A lot of very specific tools to solve specific challenges. But less and less integration and now seeing something like resilienceOS being able to integrate various systems, various information streams and also being able to action that information effectively across your company, not just within a security organization, but within the various stakeholders and roles and responsibilities.
There's a lot of power in that in driving efficiency, but also effectiveness for a security team in managing risk and overall resilience. First impressions, I thought one, the integration looked very nice, which obviously is not necessarily the most important thing, but having worked with a lot of operators and been in operator roles before, I'll say that having a clean tool that's easy to work with and understand has a lot of value.
For me, it was also impressive to see the ease of using the system, the amount of information that could be incorporated into it. But also, despite that, not an overly significant amount of noise. The ability to target information in a specific way that's meaningful to an operator, to an organization.
And then action that was impressive. I think resilience is often a distinct conversation from risk and a lot of companies. And I think that's clear in the way you look at organizational structures. More and more today, you're seeing business continuity and crisis management is functions being bolted onto security organizations because nobody else knows where to put them.
And security is already response focused, so why not put it there? But that doesn't necessarily come with the understanding of the discipline and how those risks have implications for the broader enterprise. While security risk is its own specific area, understanding how that translates to resilience and how a resilience capability fits into an overall enterprise risk management function isn't, I think, super well clear or understood yet for a lot of organizations.
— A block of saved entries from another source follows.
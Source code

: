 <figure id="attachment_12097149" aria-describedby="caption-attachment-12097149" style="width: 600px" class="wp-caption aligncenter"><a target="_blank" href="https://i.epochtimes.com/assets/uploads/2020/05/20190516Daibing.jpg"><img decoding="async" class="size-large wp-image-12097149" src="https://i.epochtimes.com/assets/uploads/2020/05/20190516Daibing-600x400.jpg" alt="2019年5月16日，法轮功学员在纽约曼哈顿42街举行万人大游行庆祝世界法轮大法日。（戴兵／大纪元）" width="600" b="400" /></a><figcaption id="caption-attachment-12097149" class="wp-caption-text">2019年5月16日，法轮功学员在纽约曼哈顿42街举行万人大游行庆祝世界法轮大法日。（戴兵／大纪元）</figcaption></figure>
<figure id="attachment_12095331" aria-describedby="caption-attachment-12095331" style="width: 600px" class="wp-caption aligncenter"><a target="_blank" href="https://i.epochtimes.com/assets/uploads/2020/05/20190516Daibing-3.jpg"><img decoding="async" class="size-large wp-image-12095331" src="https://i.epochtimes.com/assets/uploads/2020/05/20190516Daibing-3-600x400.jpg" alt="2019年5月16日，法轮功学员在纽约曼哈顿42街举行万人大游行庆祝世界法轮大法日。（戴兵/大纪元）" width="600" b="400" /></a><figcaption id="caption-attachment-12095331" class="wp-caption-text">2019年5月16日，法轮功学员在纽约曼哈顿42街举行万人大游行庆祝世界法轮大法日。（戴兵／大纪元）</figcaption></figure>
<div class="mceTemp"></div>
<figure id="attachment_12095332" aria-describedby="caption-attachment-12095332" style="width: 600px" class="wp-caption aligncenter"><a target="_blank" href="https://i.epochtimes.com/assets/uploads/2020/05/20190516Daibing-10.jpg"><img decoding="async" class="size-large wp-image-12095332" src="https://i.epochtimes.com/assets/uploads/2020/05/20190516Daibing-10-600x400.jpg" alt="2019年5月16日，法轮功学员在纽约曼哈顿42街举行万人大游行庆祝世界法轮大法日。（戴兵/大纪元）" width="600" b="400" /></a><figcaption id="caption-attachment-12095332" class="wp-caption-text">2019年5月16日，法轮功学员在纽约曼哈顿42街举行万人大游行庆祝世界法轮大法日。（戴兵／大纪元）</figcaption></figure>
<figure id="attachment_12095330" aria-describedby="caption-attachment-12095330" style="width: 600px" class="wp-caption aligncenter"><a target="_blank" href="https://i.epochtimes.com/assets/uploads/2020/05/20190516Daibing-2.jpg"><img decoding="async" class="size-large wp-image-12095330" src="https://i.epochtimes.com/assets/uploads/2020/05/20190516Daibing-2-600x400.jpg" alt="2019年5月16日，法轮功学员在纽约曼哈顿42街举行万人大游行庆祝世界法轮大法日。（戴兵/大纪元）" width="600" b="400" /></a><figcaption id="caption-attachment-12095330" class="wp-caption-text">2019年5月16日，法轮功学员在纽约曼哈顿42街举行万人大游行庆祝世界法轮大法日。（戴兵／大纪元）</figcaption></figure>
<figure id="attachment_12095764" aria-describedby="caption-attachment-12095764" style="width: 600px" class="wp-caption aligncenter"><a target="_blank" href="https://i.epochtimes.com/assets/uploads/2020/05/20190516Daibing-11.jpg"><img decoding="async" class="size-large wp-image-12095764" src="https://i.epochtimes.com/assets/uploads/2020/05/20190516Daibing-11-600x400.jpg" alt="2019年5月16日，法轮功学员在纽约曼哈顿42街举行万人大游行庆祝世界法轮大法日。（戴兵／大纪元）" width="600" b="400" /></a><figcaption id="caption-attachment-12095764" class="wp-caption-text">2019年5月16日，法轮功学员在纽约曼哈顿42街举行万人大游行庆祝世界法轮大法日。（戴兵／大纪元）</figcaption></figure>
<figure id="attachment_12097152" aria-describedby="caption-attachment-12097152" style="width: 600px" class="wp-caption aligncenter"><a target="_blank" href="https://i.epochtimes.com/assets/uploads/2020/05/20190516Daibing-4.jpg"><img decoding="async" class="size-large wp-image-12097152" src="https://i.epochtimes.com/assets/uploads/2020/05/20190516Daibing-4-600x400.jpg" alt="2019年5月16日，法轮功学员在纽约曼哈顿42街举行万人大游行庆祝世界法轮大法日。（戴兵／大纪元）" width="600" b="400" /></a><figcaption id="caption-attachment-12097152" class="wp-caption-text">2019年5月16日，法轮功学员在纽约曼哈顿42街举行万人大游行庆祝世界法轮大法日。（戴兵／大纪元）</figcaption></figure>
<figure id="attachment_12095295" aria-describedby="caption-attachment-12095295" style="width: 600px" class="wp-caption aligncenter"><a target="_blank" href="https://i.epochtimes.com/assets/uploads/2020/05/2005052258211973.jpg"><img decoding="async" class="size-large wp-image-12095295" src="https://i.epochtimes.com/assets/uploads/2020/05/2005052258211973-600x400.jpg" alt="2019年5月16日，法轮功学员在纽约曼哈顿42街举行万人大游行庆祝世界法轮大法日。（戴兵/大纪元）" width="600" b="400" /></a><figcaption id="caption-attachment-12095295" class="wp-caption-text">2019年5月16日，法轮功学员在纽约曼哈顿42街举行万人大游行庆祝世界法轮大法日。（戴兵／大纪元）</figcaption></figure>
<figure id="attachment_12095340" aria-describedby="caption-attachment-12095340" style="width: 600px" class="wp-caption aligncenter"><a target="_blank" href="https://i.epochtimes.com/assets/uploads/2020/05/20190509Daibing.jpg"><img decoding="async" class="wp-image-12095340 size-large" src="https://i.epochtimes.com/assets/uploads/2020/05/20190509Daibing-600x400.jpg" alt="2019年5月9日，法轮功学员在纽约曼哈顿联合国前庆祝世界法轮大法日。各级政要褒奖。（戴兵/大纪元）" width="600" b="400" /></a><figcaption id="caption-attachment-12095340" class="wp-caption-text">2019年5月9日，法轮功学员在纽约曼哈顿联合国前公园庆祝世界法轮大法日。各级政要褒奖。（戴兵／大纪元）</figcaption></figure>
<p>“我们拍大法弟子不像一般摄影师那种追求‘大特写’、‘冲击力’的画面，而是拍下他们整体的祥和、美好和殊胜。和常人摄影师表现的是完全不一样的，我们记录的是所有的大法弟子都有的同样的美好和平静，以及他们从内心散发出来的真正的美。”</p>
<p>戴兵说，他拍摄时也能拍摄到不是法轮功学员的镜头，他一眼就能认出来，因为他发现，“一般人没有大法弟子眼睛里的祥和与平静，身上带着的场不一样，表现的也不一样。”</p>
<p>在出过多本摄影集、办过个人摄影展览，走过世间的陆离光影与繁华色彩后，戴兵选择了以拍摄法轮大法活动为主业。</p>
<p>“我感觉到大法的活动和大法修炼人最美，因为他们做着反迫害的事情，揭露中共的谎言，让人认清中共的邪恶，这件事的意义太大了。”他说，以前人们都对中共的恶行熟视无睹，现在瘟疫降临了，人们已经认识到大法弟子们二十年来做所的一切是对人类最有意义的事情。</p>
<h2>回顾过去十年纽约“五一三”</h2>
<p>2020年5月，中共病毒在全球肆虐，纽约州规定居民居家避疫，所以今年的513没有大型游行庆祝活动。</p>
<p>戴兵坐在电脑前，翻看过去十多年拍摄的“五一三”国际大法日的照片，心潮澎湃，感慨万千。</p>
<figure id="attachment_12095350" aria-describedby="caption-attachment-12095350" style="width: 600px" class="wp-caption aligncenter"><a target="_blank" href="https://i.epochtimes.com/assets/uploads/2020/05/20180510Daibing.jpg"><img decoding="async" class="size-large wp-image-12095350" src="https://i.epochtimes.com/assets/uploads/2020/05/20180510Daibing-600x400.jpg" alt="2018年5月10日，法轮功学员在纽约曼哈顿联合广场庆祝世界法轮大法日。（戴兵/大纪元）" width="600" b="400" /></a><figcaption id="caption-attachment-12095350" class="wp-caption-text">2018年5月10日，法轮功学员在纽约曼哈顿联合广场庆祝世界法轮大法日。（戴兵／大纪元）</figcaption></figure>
So having a capability to broaden that understanding and help companies better capture risk and resilience in a single pane of glass and how that's managed can be pretty impactful.
The most cutting edge piece that I found valuable, especially from the CSO lens is the kind of open source information pull, like the ability to use Dataminr or other systems and incorporate that directly and a very easy kind of toggle on toggle off kind of way.
That's a leap forward. I think in a lot of ways for the centralization of information management, and then again, from an operator lens, the ability to transition that into actionable and automated workflows, there's a lot of benefit that's going to provide security and resilience teams.